June 4, 2020
Here is the scenario: You haven’t been to the dentist in a few years. You decide on a dental office and go for a cleaning, x-rays and examination. The dentist hasn’t told you yet, but you have relatively extensive treatment needs. How do you want to hear the news? Do you want the dentist to tell you everything she finds and present a comprehensive treatment plan to get you back to health? Or, would you rather her tell you the most significant issues that need to be dealt with first, and break the rest of the news to you at a later date?
A patient’s initial visit with a new provider is an important time in the dentist-patient relationship. That first impression plays a pivotal role in how the rest of the relationship unfolds. What happens to that relationship if the dentist presents an extensive treatment plan at the first visit? Is there a “right” way to handle this situation?
In the American Dental Association Principles of Ethics and Code of Professional Conduct, it states that a dentist will follow “high ethical standards which have the benefit of the patient as their primary goal”, while possessing “qualities of honesty, compassion, kindness, integrity, fairness and charity.” Therefore, it is the dentist’s obligation to be truthful and straightforward with patients for their benefit.
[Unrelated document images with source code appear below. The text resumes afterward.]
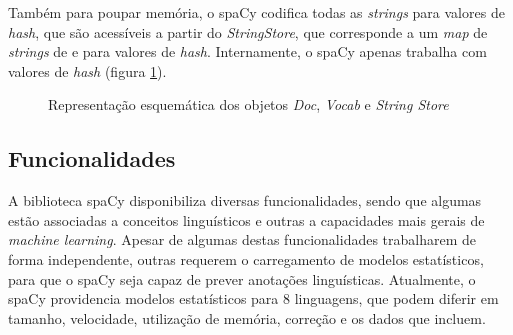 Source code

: \documentclass[12pt]{article}
\begin{document}
Também para poupar memória, o spaCy codifica todas as \textit{strings} para valores de \textit{hash}, que são acessíveis a partir do \textit{StringStore}, que corresponde a um \textit{map} de \textit{strings} de e para valores de \textit{hash}. Internamente, o spaCy apenas trabalha com valores de \textit{hash} (figura \ref{figure:doc-vocab-stringstore}).

\bigskip

\begin{figure}[!ht]
	\centering
	\setlength{\abovecaptionskip}{-.5cm}
	\caption{Representação esquemática dos objetos \textit{Doc}, \textit{Vocab} e \textit{String Store}}
	\label{figure:doc-vocab-stringstore}
\end{figure}




\subsection{Funcionalidades}

A biblioteca spaCy disponibiliza diversas funcionalidades, sendo que algumas estão associadas a conceitos linguísticos e outras a capacidades mais gerais de \textit{machine learning}. Apesar de algumas destas funcionalidades trabalharem de forma independente, outras requerem o carregamento de modelos estatísticos, para que o spaCy seja capaz de prever anotações linguísticas. Atualmente, o spaCy providencia modelos estatísticos para 8 linguagens, que podem diferir em tamanho, velocidade, utilização de memória, correção e os dados que incluem.
\end{document}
Although an extensive treatment plan may be surprising and even possibly overwhelming in this scenario, it is the dentist’s responsibility to disclose an accurate picture of the patient’s oral health status without leaving out information that could possibly benefit the patient’s oral and even systemic health.
Many of my dental colleagues handle this new patient situation, and sometimes even long-time patients who are in need of treatment, in a relatively systematic way. It is important that the dentist-patient relationship be a mutually respected and trusting relationship. It is often difficult to discuss treatment needs with patients during a hygiene appointment because of time constraints. Inviting the patient back and spending time with a patient is a dentist’s most important gift.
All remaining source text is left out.